He convinces them and he leads them in the right direction. At a key moment he acts to save them. The movie had hope in the face of disaster, perseverance paying off, courage when almost everyone else is going in the wrong direction.
Stiller says that the movie, and Hackman’s character in it, inspired him to want to be an actor. When Stiller acted as Hackman’s son in The Royal Tenenbaums, he finally worked up the courage to tell Hackman how much Hackman’s performance in The Poseidon Adventure had meant to him. Hackman smiled at him and simply said “money job.” Then Hackman got up when they called for them to shoot their last scene together. Stiller stayed sitting for several seconds, seeming stunned. In their scene Stiller tells Hackman that he has gone through a lot recently. Hackman looks at him with great empathy, puts a hand reassuringly on his neck and says “I know.” He says it was the same sincerity that he saw in Hackman’s performance in The Poseidon Adventure, and he doesn’t think it was a money job.

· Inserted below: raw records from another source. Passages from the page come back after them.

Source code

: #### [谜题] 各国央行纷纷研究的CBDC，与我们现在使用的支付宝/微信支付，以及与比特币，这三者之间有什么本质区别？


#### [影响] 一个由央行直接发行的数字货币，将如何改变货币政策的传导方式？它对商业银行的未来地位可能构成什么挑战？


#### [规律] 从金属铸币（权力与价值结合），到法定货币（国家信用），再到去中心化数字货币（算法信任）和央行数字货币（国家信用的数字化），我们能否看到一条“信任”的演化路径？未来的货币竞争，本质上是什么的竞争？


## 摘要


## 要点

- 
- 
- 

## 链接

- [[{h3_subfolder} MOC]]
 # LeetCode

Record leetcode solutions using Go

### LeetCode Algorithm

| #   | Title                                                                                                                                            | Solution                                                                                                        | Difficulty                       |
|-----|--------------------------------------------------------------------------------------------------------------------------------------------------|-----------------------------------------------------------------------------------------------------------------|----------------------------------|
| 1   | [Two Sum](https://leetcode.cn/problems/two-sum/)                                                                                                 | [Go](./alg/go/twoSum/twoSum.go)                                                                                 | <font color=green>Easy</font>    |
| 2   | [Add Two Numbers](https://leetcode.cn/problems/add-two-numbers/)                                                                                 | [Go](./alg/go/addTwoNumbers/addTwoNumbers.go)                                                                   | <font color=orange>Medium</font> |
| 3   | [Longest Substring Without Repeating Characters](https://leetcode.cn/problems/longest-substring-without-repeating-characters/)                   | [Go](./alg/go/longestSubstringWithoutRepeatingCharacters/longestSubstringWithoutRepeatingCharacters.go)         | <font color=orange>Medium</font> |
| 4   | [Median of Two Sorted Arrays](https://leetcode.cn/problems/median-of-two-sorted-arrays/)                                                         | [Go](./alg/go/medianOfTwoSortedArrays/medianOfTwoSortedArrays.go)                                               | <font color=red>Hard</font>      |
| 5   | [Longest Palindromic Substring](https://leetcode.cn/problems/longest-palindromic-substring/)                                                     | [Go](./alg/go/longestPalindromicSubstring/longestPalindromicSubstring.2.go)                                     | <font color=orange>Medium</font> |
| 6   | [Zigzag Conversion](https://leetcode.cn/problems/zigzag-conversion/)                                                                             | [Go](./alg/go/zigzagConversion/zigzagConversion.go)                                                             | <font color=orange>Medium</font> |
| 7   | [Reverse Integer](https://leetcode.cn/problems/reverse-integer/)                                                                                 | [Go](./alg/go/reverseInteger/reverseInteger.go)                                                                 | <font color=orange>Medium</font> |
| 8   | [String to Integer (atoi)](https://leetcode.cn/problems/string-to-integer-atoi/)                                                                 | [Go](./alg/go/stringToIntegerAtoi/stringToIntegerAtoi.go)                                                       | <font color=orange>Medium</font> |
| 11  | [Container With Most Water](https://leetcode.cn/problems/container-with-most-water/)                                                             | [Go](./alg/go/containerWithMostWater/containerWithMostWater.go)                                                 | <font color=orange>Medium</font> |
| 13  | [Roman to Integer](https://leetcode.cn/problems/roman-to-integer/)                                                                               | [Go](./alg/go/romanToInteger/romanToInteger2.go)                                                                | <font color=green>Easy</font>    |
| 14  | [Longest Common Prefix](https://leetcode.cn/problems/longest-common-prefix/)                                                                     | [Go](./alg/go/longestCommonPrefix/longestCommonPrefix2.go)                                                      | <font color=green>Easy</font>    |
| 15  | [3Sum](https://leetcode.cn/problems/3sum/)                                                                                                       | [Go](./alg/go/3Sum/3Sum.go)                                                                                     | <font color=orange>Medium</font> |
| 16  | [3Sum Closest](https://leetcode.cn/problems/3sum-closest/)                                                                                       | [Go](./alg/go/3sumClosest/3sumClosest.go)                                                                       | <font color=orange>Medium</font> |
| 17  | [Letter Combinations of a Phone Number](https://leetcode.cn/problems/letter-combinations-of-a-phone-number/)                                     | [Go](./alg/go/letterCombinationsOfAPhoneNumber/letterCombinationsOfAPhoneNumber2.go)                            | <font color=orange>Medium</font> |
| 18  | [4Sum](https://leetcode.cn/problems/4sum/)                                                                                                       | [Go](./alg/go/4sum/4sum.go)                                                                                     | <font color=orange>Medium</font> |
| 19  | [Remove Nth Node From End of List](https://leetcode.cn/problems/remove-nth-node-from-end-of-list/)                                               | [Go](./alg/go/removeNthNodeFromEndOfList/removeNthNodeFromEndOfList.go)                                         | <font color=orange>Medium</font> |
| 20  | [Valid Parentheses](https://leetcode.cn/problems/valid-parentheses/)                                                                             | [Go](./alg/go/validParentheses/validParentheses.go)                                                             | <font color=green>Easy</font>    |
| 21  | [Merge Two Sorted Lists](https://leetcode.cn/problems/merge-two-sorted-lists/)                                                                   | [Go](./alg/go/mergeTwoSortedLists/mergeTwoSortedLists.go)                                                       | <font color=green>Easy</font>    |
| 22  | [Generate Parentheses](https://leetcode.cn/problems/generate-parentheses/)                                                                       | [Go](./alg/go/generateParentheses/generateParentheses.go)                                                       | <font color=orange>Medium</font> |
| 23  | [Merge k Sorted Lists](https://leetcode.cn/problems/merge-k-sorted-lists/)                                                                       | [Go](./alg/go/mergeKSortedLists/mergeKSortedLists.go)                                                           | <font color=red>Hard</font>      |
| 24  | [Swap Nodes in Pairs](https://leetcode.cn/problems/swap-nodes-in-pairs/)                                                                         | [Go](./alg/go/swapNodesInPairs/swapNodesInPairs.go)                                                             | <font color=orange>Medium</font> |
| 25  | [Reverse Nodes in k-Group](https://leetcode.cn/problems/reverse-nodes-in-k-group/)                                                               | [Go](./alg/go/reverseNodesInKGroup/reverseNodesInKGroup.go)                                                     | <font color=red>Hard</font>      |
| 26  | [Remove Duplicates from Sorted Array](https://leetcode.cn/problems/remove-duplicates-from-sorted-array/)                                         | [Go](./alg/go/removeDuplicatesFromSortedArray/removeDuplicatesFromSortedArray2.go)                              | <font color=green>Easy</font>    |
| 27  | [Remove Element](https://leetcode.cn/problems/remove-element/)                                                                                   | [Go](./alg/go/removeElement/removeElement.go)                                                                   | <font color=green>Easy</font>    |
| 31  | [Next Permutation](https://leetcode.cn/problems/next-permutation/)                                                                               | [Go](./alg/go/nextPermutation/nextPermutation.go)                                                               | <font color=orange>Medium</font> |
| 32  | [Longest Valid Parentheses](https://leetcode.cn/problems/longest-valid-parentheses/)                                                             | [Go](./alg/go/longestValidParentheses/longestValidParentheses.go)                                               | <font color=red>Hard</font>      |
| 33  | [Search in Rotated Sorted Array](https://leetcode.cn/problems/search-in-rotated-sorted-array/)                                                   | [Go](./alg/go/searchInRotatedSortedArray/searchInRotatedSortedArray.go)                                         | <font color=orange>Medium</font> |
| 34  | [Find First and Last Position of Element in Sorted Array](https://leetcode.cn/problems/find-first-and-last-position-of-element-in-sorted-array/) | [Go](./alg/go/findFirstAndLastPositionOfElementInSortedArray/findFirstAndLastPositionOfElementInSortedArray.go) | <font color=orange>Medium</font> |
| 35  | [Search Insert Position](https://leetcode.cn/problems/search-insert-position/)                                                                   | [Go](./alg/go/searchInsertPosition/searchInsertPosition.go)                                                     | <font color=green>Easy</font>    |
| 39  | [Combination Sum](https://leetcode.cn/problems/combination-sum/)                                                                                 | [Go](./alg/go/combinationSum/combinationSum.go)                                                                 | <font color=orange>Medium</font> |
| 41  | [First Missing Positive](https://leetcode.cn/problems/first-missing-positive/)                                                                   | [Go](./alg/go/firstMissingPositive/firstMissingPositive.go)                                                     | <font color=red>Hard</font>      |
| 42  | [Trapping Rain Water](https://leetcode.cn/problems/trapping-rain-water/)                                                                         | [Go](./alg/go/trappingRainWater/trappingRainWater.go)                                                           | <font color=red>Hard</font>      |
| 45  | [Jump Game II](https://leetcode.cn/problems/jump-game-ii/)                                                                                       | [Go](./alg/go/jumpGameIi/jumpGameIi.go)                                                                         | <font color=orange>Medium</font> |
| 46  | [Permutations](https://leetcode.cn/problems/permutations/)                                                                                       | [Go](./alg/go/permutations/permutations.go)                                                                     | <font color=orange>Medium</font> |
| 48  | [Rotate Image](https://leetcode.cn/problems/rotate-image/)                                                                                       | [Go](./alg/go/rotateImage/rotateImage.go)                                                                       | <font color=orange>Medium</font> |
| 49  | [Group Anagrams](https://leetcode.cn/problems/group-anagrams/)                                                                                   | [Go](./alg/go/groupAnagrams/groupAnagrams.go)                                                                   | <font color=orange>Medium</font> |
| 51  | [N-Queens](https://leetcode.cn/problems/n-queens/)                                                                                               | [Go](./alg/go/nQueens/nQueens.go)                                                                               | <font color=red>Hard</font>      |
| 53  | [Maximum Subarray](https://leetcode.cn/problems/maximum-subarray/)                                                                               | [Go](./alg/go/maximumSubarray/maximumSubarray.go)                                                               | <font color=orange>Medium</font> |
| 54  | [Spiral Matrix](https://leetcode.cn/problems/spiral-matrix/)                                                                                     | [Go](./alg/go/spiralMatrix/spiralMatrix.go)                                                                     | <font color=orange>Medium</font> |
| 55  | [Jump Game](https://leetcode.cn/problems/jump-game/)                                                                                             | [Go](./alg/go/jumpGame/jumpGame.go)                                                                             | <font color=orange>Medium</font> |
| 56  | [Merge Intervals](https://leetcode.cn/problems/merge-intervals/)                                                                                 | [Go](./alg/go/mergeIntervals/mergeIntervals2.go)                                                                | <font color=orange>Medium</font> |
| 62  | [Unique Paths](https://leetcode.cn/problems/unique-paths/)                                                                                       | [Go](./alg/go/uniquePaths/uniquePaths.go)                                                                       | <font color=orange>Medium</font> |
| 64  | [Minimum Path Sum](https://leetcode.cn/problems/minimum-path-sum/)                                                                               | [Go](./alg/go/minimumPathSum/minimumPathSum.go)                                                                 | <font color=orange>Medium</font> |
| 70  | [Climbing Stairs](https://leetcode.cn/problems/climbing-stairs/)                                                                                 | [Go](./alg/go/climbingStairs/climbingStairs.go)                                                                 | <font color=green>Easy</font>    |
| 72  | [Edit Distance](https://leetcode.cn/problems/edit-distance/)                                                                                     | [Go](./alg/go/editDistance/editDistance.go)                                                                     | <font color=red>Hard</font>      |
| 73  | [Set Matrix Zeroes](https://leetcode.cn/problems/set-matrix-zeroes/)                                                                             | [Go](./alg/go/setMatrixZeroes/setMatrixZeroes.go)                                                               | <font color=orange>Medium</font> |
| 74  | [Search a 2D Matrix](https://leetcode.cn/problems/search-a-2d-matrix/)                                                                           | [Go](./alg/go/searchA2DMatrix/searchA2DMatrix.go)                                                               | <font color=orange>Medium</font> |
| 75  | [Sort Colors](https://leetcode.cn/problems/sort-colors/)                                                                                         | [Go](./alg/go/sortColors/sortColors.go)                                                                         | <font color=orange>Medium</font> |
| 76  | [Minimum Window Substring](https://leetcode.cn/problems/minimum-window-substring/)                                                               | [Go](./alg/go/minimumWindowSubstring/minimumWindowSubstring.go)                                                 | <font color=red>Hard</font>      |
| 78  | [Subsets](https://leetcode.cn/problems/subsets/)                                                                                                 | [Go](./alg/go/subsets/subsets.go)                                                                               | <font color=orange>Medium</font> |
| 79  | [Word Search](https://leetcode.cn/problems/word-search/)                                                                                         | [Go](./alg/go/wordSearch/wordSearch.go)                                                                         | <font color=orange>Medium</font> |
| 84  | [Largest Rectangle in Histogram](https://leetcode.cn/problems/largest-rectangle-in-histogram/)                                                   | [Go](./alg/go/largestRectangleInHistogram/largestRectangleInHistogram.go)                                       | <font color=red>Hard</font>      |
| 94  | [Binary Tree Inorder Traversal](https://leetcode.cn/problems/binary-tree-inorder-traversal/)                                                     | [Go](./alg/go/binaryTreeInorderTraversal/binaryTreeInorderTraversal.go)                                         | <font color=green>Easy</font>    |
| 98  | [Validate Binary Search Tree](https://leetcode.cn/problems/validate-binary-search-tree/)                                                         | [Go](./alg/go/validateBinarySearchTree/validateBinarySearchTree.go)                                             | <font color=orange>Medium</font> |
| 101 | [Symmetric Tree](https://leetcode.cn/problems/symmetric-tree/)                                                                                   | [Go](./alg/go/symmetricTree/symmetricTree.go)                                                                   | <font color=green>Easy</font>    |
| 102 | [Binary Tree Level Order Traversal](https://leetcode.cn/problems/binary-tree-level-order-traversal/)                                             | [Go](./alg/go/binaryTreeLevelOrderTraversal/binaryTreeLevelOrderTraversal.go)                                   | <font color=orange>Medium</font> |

Just now I watched a YouTube interview of Hackman by Johnny Carson on the filming of The Poseidon Adventure. Hackman has a modesty to him, and a sense of humor. He talks about the filming being fun, but also talks of being disappointed that they cut a scene in which he did a difficult stunt. He could have just let the stuntman do it, but he chose to do it. When he was doing the movie he took it seriously.
My take is that as a modest man, when he said “money job” he might have been deflating the awkward intensity of what Stiller had told him, and it might not have been the whole truth.
For Stiller’s full commentary see:
Ben Stiller. “Gene Hackman’s Simple Truth.” The New York Times (Sat., March 1, 2025): A19.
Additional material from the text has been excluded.